This sheet is about exposure to haloperidol in pregnancy and while breastfeeding. This information should not take the place of medical care and advice from your healthcare provider.
What is haloperidol?
Haloperidol is a medication that has been used to treat schizophrenia and other mental health conditions. It has also been used to treat a severe type of nausea and vomiting during pregnancy (hyperemesis gravidarum). More information on nausea and vomiting in pregnancy can be found here: https://mothertobaby.org/fact-sheets/nausea-vomiting-pregnancy-nvp/. A brand name for haloperidol is Haldol®.
Sometimes when people find out they are pregnant, they think about changing how they take their medication, or stopping their medication altogether. However, it is important to talk with your healthcare providers before making any changes to how you take this medication. Your healthcare providers can talk with you about the benefits of treating your condition and the risks of untreated illness during pregnancy.
I take haloperidol. Can it make it harder for me to get pregnant?
Based on the studies reviewed, haloperidol may cause a higher level of prolactin (a hormone that helps the body make milk) in the blood than is usual. This is called hyperprolactinemia. Hyperprolactinemia may make it harder to get pregnant.
Does taking haloperidol increase the chance for miscarriage?
Miscarriage is common and can occur in any pregnancy for many different reasons. Studies have not been done in humans to see if haloperidol increases the chance for miscarriage. Based on animal studies, haloperidol is not expected to increase the chance for miscarriage.
Does taking haloperidol increase the chance of birth defects?
Every pregnancy starts out with a 3-5% chance of having a birth defect. This is called the background risk. Based on the studies reviewed, haloperidol is not expected to increase the chance for birth defects above the background risk. Most studies looking at the use of haloperidol during pregnancy did not find an increased chance for birth defects. There are two case reports of limb defects in infants after exposure to haloperidol and other medications during pregnancy. One study looking at 188 pregnancies exposed to haloperidol found no increased chance for birth defects. In this study, limb defects were reported in one infant. It is not known if haloperidol, other medications, or other factors caused the limb defects.
Does taking haloperidol in pregnancy increase the chance of other pregnancy-related problems?

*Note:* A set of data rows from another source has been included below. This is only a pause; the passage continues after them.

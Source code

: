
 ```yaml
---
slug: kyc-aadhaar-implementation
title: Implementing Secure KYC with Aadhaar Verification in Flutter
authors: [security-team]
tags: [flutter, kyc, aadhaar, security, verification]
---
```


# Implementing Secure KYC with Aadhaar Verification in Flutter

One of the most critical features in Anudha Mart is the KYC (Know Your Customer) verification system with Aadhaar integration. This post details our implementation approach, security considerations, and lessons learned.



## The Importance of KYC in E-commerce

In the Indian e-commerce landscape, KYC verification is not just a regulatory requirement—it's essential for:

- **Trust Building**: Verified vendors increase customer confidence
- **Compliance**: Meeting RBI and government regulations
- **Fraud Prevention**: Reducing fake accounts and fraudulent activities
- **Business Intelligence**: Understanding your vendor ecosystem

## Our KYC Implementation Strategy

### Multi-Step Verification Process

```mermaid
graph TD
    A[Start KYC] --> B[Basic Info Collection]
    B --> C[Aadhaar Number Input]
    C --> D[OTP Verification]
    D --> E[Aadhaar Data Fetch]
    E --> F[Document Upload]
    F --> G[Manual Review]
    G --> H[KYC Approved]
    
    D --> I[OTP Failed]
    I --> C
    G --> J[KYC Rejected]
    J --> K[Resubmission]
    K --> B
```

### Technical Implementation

Based on the studies reviewed, haloperidol is not expected to increase the chance of other pregnancy-related problems, such as preterm delivery (birth before week 37) or low birth weight (weighing less than 5 pounds, 8 ounces [2500 grams] at birth). One study reported an increase in preterm delivery and lower birth weights when haloperidol was taken during pregnancy. However, the authors of the study reported they did not have information on some important factors that could be linked to low birth weight and/or preterm delivery. It is not known if haloperidol, other medications, or other factors increased the chance for these problems.
I need to take haloperidol throughout my entire pregnancy. Will it cause withdrawal symptoms in my baby after birth?

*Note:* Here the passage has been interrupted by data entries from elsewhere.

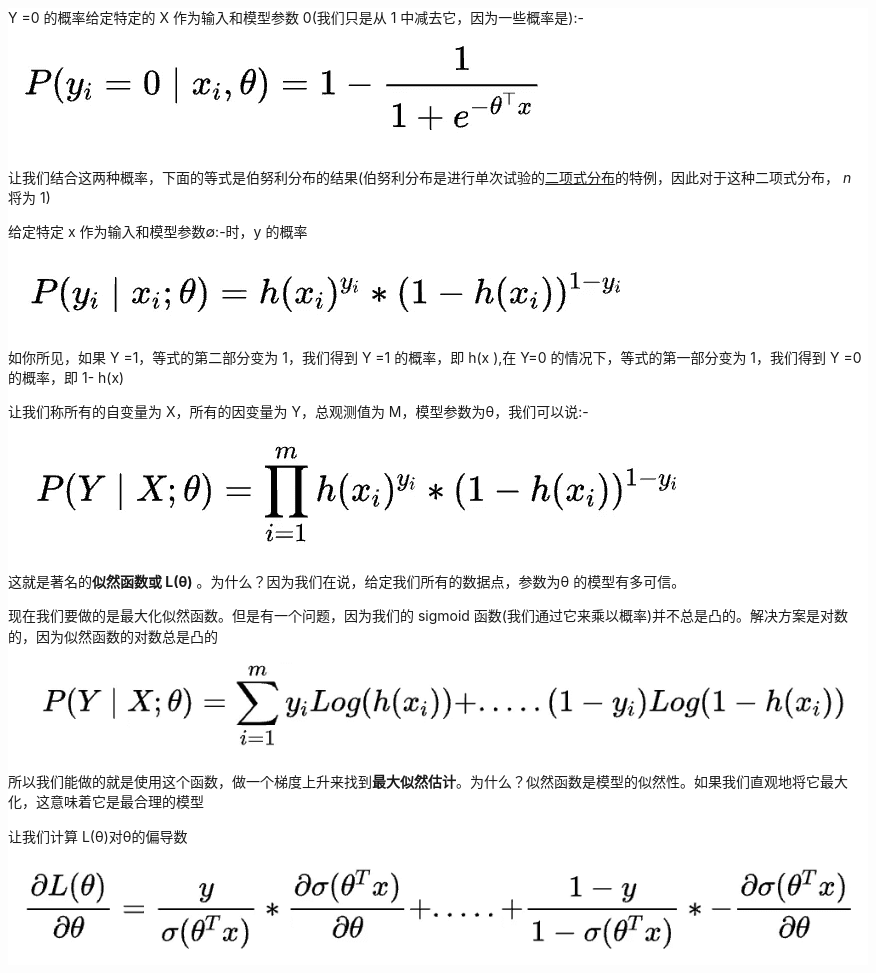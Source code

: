 Y =0 的概率给定特定的 X 作为输入和模型参数 0(我们只是从 1 中减去它，因为一些概率是):-

![](img/2060b0b70602b3c9c09d2b6f527d58af.png)

让我们结合这两种概率，下面的等式是伯努利分布的结果(伯努利分布是进行单次试验的[二项式分布](https://en.wikipedia.org/wiki/Binomial_distribution)的特例，因此对于这种二项式分布， *n* 将为 1)

给定特定 x 作为输入和模型参数∅:-时，y 的概率

![](img/f00842fa22990ea4c2d0044e899adda3.png)

如你所见，如果 Y =1，等式的第二部分变为 1，我们得到 Y =1 的概率，即 h(x ),在 Y=0 的情况下，等式的第一部分变为 1，我们得到 Y =0 的概率，即 1- h(x)

让我们称所有的自变量为 X，所有的因变量为 Y，总观测值为 M，模型参数为θ，我们可以说:-

![](img/f2ae01c8983d6869decbbd6fa5b4b849.png)

这就是著名的**似然函数或 L(θ)** 。为什么？因为我们在说，给定我们所有的数据点，参数为θ 的模型有多可信。

现在我们要做的是最大化似然函数。但是有一个问题，因为我们的 sigmoid 函数(我们通过它来乘以概率)并不总是凸的。解决方案是对数的，因为似然函数的对数总是凸的

![](img/48cb13e4feaf99113a0a473418113074.png)

所以我们能做的就是使用这个函数，做一个梯度上升来找到**最大似然估计**。为什么？似然函数是模型的似然性。如果我们直观地将它最大化，这意味着它是最合理的模型

让我们计算 L(θ)对θ的偏导数

![](img/e0c4ca91bc8cb22c845b418b245966ed.png)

There have been reports of withdrawal symptoms in newborns exposed to haloperidol during pregnancy. Symptoms might include low muscle tone (floppy), restlessness, unusual sleep patterns, trouble eating, involuntary shaking movements (tremors), and dehydration. Not all babies exposed to haloperidol will have these symptoms. It is important that your healthcare providers know you are taking haloperidol so that if symptoms occur your baby can get the care that is best for them.

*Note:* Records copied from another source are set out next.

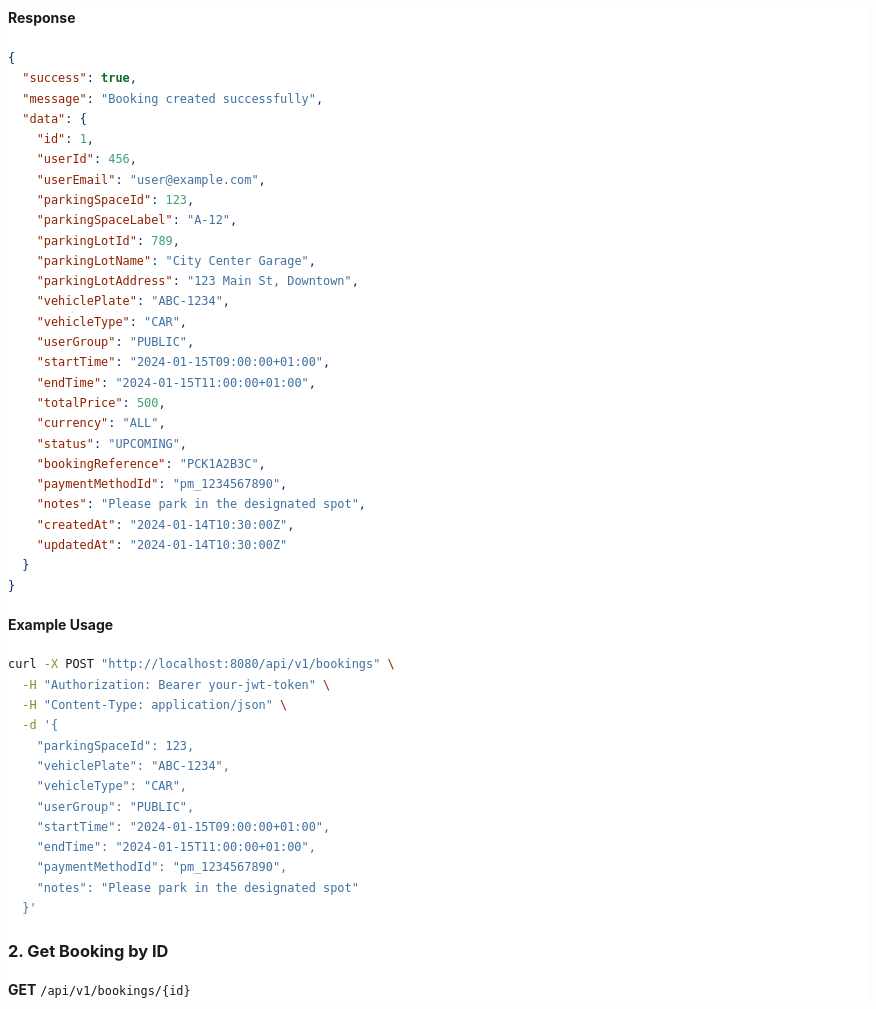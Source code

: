 #### Response
```json
{
  "success": true,
  "message": "Booking created successfully",
  "data": {
    "id": 1,
    "userId": 456,
    "userEmail": "user@example.com",
    "parkingSpaceId": 123,
    "parkingSpaceLabel": "A-12",
    "parkingLotId": 789,
    "parkingLotName": "City Center Garage",
    "parkingLotAddress": "123 Main St, Downtown",
    "vehiclePlate": "ABC-1234",
    "vehicleType": "CAR",
    "userGroup": "PUBLIC",
    "startTime": "2024-01-15T09:00:00+01:00",
    "endTime": "2024-01-15T11:00:00+01:00",
    "totalPrice": 500,
    "currency": "ALL",
    "status": "UPCOMING",
    "bookingReference": "PCK1A2B3C",
    "paymentMethodId": "pm_1234567890",
    "notes": "Please park in the designated spot",
    "createdAt": "2024-01-14T10:30:00Z",
    "updatedAt": "2024-01-14T10:30:00Z"
  }
}
```

#### Example Usage
```bash
curl -X POST "http://localhost:8080/api/v1/bookings" \
  -H "Authorization: Bearer your-jwt-token" \
  -H "Content-Type: application/json" \
  -d '{
    "parkingSpaceId": 123,
    "vehiclePlate": "ABC-1234",
    "vehicleType": "CAR",
    "userGroup": "PUBLIC",
    "startTime": "2024-01-15T09:00:00+01:00",
    "endTime": "2024-01-15T11:00:00+01:00",
    "paymentMethodId": "pm_1234567890",
    "notes": "Please park in the designated spot"
  }'
```

### 2. Get Booking by ID

**GET** `/api/v1/bookings/{id}`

Does taking haloperidol in pregnancy affect future behavior or learning for the child?
Based on the studies reviewed, it is not known if haloperidol increases the chance for behavior or learning issues.
Breastfeeding while taking haloperidol:
Information on the use of haloperidol while breastfeeding is limited. Haloperidol passes into breastmilk. Most breastfed babies exposed to haloperidol have no reported symptoms.
One breastfeeding infant reportedly had trouble with feeding, being too sleepy, and slow movements after exposure to haloperidol and risperidone through breastmilk. The baby’s symptoms went away after breastfeeding was stopped. The reported symptoms may be related to the combination of medications. If you suspect the baby has any symptoms (such as drowsiness), contact the child’s healthcare provider. Be sure to talk to your healthcare provider about all of your breastfeeding questions.
If a male takes haloperidol, could it affect fertility (ability to get partner pregnant) or increase the chance of birth defects?
Males who take haloperidol may develop hyperprolactinemia, which can cause problems with sexual desire or the ability to have an orgasm. Studies have not been done to see if haloperidol use by males could increase the chance of birth defects above the background risk. In general, exposures that fathers or sperm donors have are unlikely to increase the risks to a pregnancy. For more information, please see the MotherToBaby fact sheet Paternal Exposures at https://mothertobaby.org/fact-sheets/paternal-exposures-pregnancy/.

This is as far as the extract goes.